Dito isto e estando, pois, por estas razões, assente a factualidade a que cumpre aplicar o direito, ou seja, a factualidade constante dos pontos 1) a 3) do elenco dos factos provados, cumpre conhecer do mérito da sentença na parte em que na mesma se declarou a caducidade do contrato de arrendamento para habitação ora em causa e celebrado a 15.10.2019, conforme consta do documento n.º 3, junto com a petição inicial e referido sob o ponto 2) da factualidade provada.
Nesta matéria, confrontando as cláusulas 2ª (finalidade) e 3ª (Prazo) do aludido contrato é, segundo cremos, indiscutido que estamos perante um contrato de arrendamento para habitação da Ré/arrendatária com prazo certo de 1 ano, não renovável, e que o mesmo foi celebrado a 15.10.2019, vigorando, pois, como ali consignado (na cláusula 3ª), entre 15 de Outubro de 2019 e 14.10.2020, cessando, pois, por caducidade, nesta última data (artigo 1051º, alínea a), do Cód. Civil).
Sendo assim, ao aludido contrato de arrendamento é aplicável o Código Civil, na redacção introduzida pela Lei n.º 6/2006, de 27.02. (NRAU) e, em particular, no que ora releva, os artigos 1080º, na redacção introduzida pela Lei n.º 31/2012, de 14.08, e os artigos 1095º a 1098º, na redacção introduzida pela Lei n.º 13/2019, de 12.02, que entrou em vigor a 13.02.2019 (vide artigo 16º desta citada Lei n.º 13/2019, publicada no DR, Iª série de 12.02.2019), ou seja, antes, portanto, da celebração do ajuizado contrato de arrendamento.
Sendo esta a data de entrada em vigor da nova redacção dos citados normativos 1095º a 1098º, do Código Civil, nenhuma questão se suscita ao nível da sucessão e aplicação de leis no tempo, pois que, como antes se referiu, tendo o dito contrato de arrendamento sido celebrado já sob a égide ou sob o domínio daquele último diploma legal, naturalmente, os mesmos normativos (com a sua nova redacção) ser-lhe-ão aplicáveis, em conformidade com a regra que decorre do artigo 12º, n.º 1, do mesmo Código.
Tendo como pano de fundo este enquadramento legal e, em particular, quanto ao prazo do contrato de arrendamento ora em causa, o mesmo prevê na sua cláusula 3ª (Prazo) o seguinte:
Este arrendamento é feito pelo prazo de um ano, não renovável, em início a 15 de Outubro de 2019 e termina em 14 de Outubro de 2020.
Decorrem, assim, em termos claros, daquela cláusula (aceite por ambas as partes) dois princípios essenciais quanto ao tipo de contrato de arrendamento para habitação permanente ora em causa: 1º o contrato de arrendamento foi celebrado com prazo certo (1 ano), entre 15 de Outubro de 2019 e 14 de Outubro de 2020; 2º o contrato não previa a sua renovação automática, pois que, como dele consta, aquele prazo de 1 ano não seria renovável.

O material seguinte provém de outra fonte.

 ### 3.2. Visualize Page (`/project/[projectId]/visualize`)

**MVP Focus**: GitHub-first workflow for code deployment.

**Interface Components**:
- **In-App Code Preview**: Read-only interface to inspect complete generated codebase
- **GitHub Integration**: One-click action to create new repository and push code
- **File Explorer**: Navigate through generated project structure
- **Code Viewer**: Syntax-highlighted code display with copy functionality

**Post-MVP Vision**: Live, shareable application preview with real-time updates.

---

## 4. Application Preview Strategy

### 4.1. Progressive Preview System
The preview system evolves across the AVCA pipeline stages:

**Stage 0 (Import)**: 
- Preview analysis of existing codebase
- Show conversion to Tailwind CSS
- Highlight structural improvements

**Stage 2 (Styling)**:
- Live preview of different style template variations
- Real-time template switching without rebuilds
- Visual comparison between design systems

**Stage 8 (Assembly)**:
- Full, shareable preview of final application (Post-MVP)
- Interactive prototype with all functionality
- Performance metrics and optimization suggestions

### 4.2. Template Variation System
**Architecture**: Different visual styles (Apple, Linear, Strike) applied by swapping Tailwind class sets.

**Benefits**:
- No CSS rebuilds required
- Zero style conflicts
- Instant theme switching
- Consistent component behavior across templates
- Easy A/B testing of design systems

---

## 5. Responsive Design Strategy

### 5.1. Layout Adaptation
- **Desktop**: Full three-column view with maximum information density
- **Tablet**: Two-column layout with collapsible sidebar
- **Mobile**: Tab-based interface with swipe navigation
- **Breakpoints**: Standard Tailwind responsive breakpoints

Sem prejuízo do assim estipulado pelas partes, previa, no entanto, a cláusula 4ª, alínea c), do mesmo contrato de arrendamento, o seguinte:
Caso a arrendatária pretenda renovar o presente contrato terá que avisar a senhoria com 60 (sessenta) dias de antecedência da data do termo do contrato.

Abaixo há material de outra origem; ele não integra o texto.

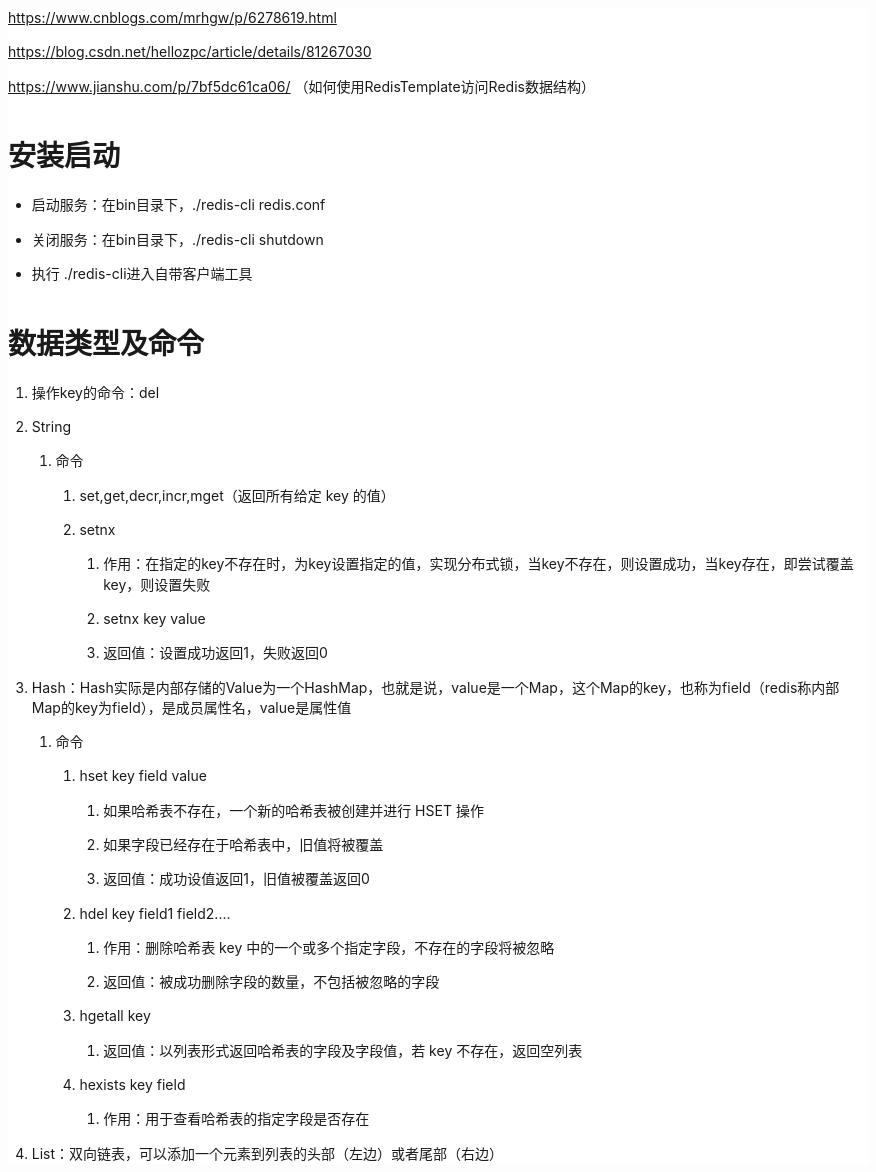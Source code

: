 https://www.cnblogs.com/mrhgw/p/6278619.html

https://blog.csdn.net/hellozpc/article/details/81267030

https://www.jianshu.com/p/7bf5dc61ca06/ （如何使用RedisTemplate访问Redis数据结构）

# 安装启动

- 启动服务：在bin目录下，./redis-cli redis.conf

- 关闭服务：在bin目录下，./redis-cli shutdown

- 执行 ./redis-cli进入自带客户端工具

#  数据类型及命令

   1. 操作key的命令：del
   
   1. String
      
      1. 命令
      
         1. set,get,decr,incr,mget（返回所有给定 key 的值）
         
         2. setnx 
         
            1. 作用：在指定的key不存在时，为key设置指定的值，实现分布式锁，当key不存在，则设置成功，当key存在，即尝试覆盖key，则设置失败
            
            2. setnx key value
            
            3. 返回值：设置成功返回1，失败返回0
   
   2. Hash：Hash实际是内部存储的Value为一个HashMap，也就是说，value是一个Map，这个Map的key，也称为field（redis称内部Map的key为field），是成员属性名，value是属性值
      
      1. 命令
         
         1. hset key field value
            
            1. 如果哈希表不存在，一个新的哈希表被创建并进行 HSET 操作

            2. 如果字段已经存在于哈希表中，旧值将被覆盖
            
            3. 返回值：成功设值返回1，旧值被覆盖返回0
            
         2. hdel key field1 field2....
            
            1. 作用：删除哈希表 key 中的一个或多个指定字段，不存在的字段将被忽略
            
            2. 返回值：被成功删除字段的数量，不包括被忽略的字段
            
         3. hgetall key
            
            1. 返回值：以列表形式返回哈希表的字段及字段值，若 key 不存在，返回空列表
            
         4. hexists key field
         
            1. 作用：用于查看哈希表的指定字段是否存在
   
   3. List：双向链表，可以添加一个元素到列表的头部（左边）或者尾部（右边）
      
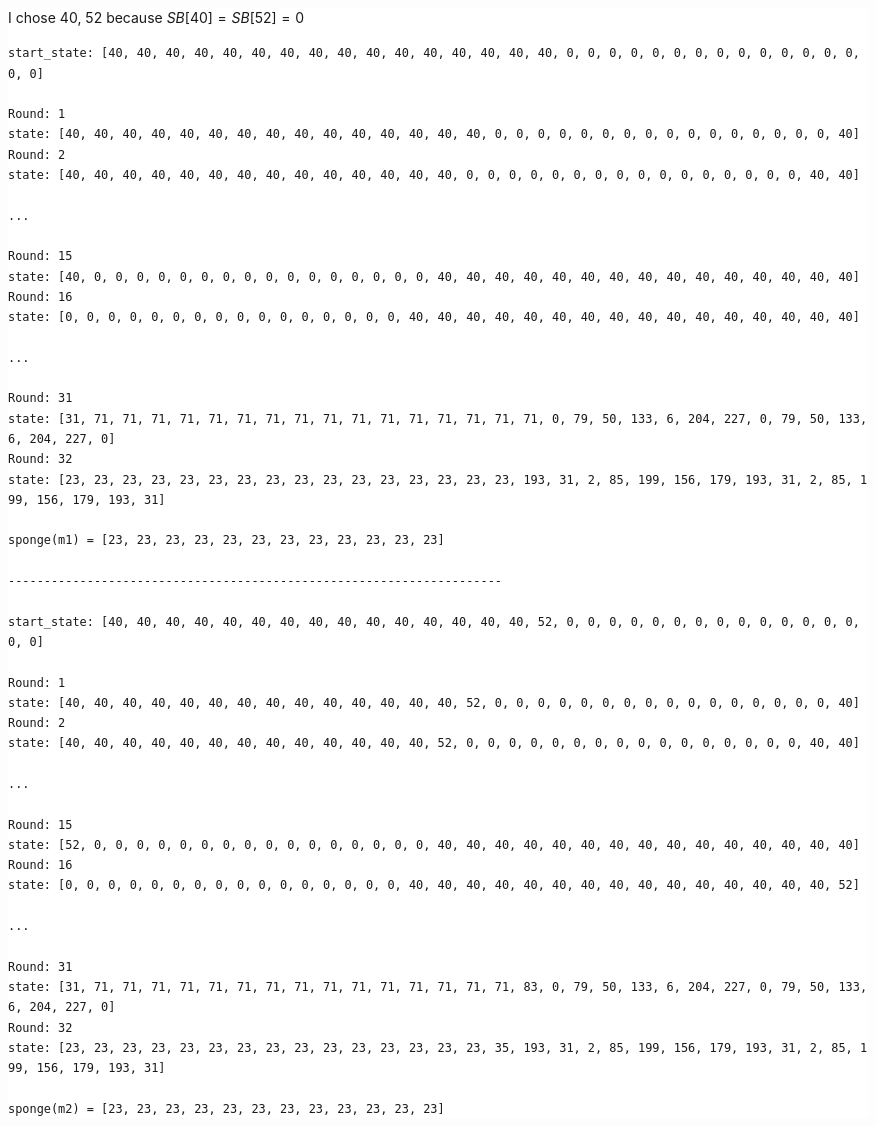 I chose 40, 52 because $SB[40] = SB[52] = 0$


```
start_state: [40, 40, 40, 40, 40, 40, 40, 40, 40, 40, 40, 40, 40, 40, 40, 40, 0, 0, 0, 0, 0, 0, 0, 0, 0, 0, 0, 0, 0, 0, 0, 0]

Round: 1
state: [40, 40, 40, 40, 40, 40, 40, 40, 40, 40, 40, 40, 40, 40, 40, 0, 0, 0, 0, 0, 0, 0, 0, 0, 0, 0, 0, 0, 0, 0, 0, 40]
Round: 2
state: [40, 40, 40, 40, 40, 40, 40, 40, 40, 40, 40, 40, 40, 40, 0, 0, 0, 0, 0, 0, 0, 0, 0, 0, 0, 0, 0, 0, 0, 0, 40, 40]

...

Round: 15
state: [40, 0, 0, 0, 0, 0, 0, 0, 0, 0, 0, 0, 0, 0, 0, 0, 0, 40, 40, 40, 40, 40, 40, 40, 40, 40, 40, 40, 40, 40, 40, 40]
Round: 16
state: [0, 0, 0, 0, 0, 0, 0, 0, 0, 0, 0, 0, 0, 0, 0, 0, 40, 40, 40, 40, 40, 40, 40, 40, 40, 40, 40, 40, 40, 40, 40, 40]

...

Round: 31
state: [31, 71, 71, 71, 71, 71, 71, 71, 71, 71, 71, 71, 71, 71, 71, 71, 71, 0, 79, 50, 133, 6, 204, 227, 0, 79, 50, 133, 6, 204, 227, 0]
Round: 32
state: [23, 23, 23, 23, 23, 23, 23, 23, 23, 23, 23, 23, 23, 23, 23, 23, 193, 31, 2, 85, 199, 156, 179, 193, 31, 2, 85, 199, 156, 179, 193, 31]

sponge(m1) = [23, 23, 23, 23, 23, 23, 23, 23, 23, 23, 23, 23]

---------------------------------------------------------------------

start_state: [40, 40, 40, 40, 40, 40, 40, 40, 40, 40, 40, 40, 40, 40, 40, 52, 0, 0, 0, 0, 0, 0, 0, 0, 0, 0, 0, 0, 0, 0, 0, 0]

Round: 1
state: [40, 40, 40, 40, 40, 40, 40, 40, 40, 40, 40, 40, 40, 40, 52, 0, 0, 0, 0, 0, 0, 0, 0, 0, 0, 0, 0, 0, 0, 0, 0, 40]
Round: 2
state: [40, 40, 40, 40, 40, 40, 40, 40, 40, 40, 40, 40, 40, 52, 0, 0, 0, 0, 0, 0, 0, 0, 0, 0, 0, 0, 0, 0, 0, 0, 40, 40]

...

Round: 15
state: [52, 0, 0, 0, 0, 0, 0, 0, 0, 0, 0, 0, 0, 0, 0, 0, 0, 40, 40, 40, 40, 40, 40, 40, 40, 40, 40, 40, 40, 40, 40, 40]
Round: 16
state: [0, 0, 0, 0, 0, 0, 0, 0, 0, 0, 0, 0, 0, 0, 0, 0, 40, 40, 40, 40, 40, 40, 40, 40, 40, 40, 40, 40, 40, 40, 40, 52]

...

Round: 31
state: [31, 71, 71, 71, 71, 71, 71, 71, 71, 71, 71, 71, 71, 71, 71, 71, 83, 0, 79, 50, 133, 6, 204, 227, 0, 79, 50, 133, 6, 204, 227, 0]
Round: 32
state: [23, 23, 23, 23, 23, 23, 23, 23, 23, 23, 23, 23, 23, 23, 23, 35, 193, 31, 2, 85, 199, 156, 179, 193, 31, 2, 85, 199, 156, 179, 193, 31]

sponge(m2) = [23, 23, 23, 23, 23, 23, 23, 23, 23, 23, 23, 23]
```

Resulta, pois, segundo julgamos, da concatenação das referidas cláusulas e da sua interpretação à luz da regra de interpretação prevista no artigo 236º, n.º 1, do Cód. Civil (ou seja, a interpretação que faria um declaratário razoável e medianamente diligente e sagaz, nas circunstâncias concretas do declaratário, das duas cláusulas ora em apreço – teoria da impressão do declaratário [2]), que as partes convencionaram, desde logo, que, por princípio,
o contrato de arrendamento celebrado entre ambas não seria renovável e teria apenas a duração (prazo) prevista de 1 ano, entre 15 de Outubro de 2019 e 14 de Outubro de 2020, excluindo, pois, como se disse, a sua automática renovação naquela data de termo – cláusula 3ª.
Não obstante aquele princípio de não renovação automática do contrato de prazo certo de um (1) ano, abriram, no entanto, as partes a hipótese de o mesmo ser renovado naquela data (14.10.2020), (apenas) se a arrendatária manifestasse, perante a locadora/senhoria, esse propósito, avisando-a, por escrito e nos termos previstos na cláusula 9ª, dessa sua intenção de renovar o arrendamento, como feito constar da cláusula 4ª, alínea c) do mesmo contrato.

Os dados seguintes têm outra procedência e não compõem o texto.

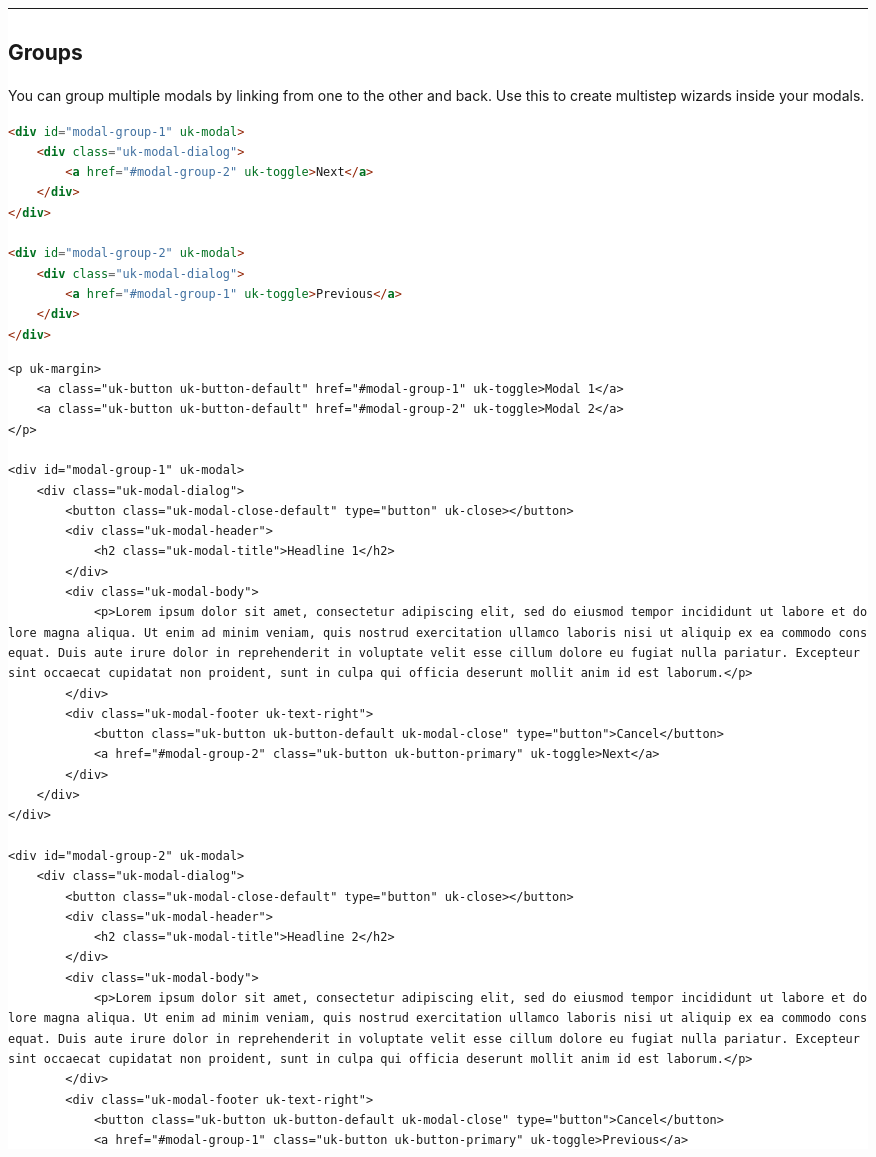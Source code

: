 ***

## Groups

You can group multiple modals by linking from one to the other and back. Use this to create multistep wizards inside your modals.

```html
<div id="modal-group-1" uk-modal>
    <div class="uk-modal-dialog">
        <a href="#modal-group-2" uk-toggle>Next</a>
    </div>
</div>

<div id="modal-group-2" uk-modal>
    <div class="uk-modal-dialog">
        <a href="#modal-group-1" uk-toggle>Previous</a>
    </div>
</div>
```

```example
<p uk-margin>
    <a class="uk-button uk-button-default" href="#modal-group-1" uk-toggle>Modal 1</a>
    <a class="uk-button uk-button-default" href="#modal-group-2" uk-toggle>Modal 2</a>
</p>

<div id="modal-group-1" uk-modal>
    <div class="uk-modal-dialog">
        <button class="uk-modal-close-default" type="button" uk-close></button>
        <div class="uk-modal-header">
            <h2 class="uk-modal-title">Headline 1</h2>
        </div>
        <div class="uk-modal-body">
            <p>Lorem ipsum dolor sit amet, consectetur adipiscing elit, sed do eiusmod tempor incididunt ut labore et dolore magna aliqua. Ut enim ad minim veniam, quis nostrud exercitation ullamco laboris nisi ut aliquip ex ea commodo consequat. Duis aute irure dolor in reprehenderit in voluptate velit esse cillum dolore eu fugiat nulla pariatur. Excepteur sint occaecat cupidatat non proident, sunt in culpa qui officia deserunt mollit anim id est laborum.</p>
        </div>
        <div class="uk-modal-footer uk-text-right">
            <button class="uk-button uk-button-default uk-modal-close" type="button">Cancel</button>
            <a href="#modal-group-2" class="uk-button uk-button-primary" uk-toggle>Next</a>
        </div>
    </div>
</div>

<div id="modal-group-2" uk-modal>
    <div class="uk-modal-dialog">
        <button class="uk-modal-close-default" type="button" uk-close></button>
        <div class="uk-modal-header">
            <h2 class="uk-modal-title">Headline 2</h2>
        </div>
        <div class="uk-modal-body">
            <p>Lorem ipsum dolor sit amet, consectetur adipiscing elit, sed do eiusmod tempor incididunt ut labore et dolore magna aliqua. Ut enim ad minim veniam, quis nostrud exercitation ullamco laboris nisi ut aliquip ex ea commodo consequat. Duis aute irure dolor in reprehenderit in voluptate velit esse cillum dolore eu fugiat nulla pariatur. Excepteur sint occaecat cupidatat non proident, sunt in culpa qui officia deserunt mollit anim id est laborum.</p>
        </div>
        <div class="uk-modal-footer uk-text-right">
            <button class="uk-button uk-button-default uk-modal-close" type="button">Cancel</button>
            <a href="#modal-group-1" class="uk-button uk-button-primary" uk-toggle>Previous</a>
```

Sucede que esta renovação por iniciativa unilateral da arrendatária (Ré/apelante) – e a eventual oposição da senhoria a essa putativa renovação -, no caso ora em apreciação, nem sequer se coloca, pois que, como bem se dá nota na sentença recorrida, de facto, a arrendatária jamais alegou na sua contestação (e, logicamente, não o conseguirá provar…) que tenha comunicado à senhoria/locadora a sua intenção de renovação do contrato em causa.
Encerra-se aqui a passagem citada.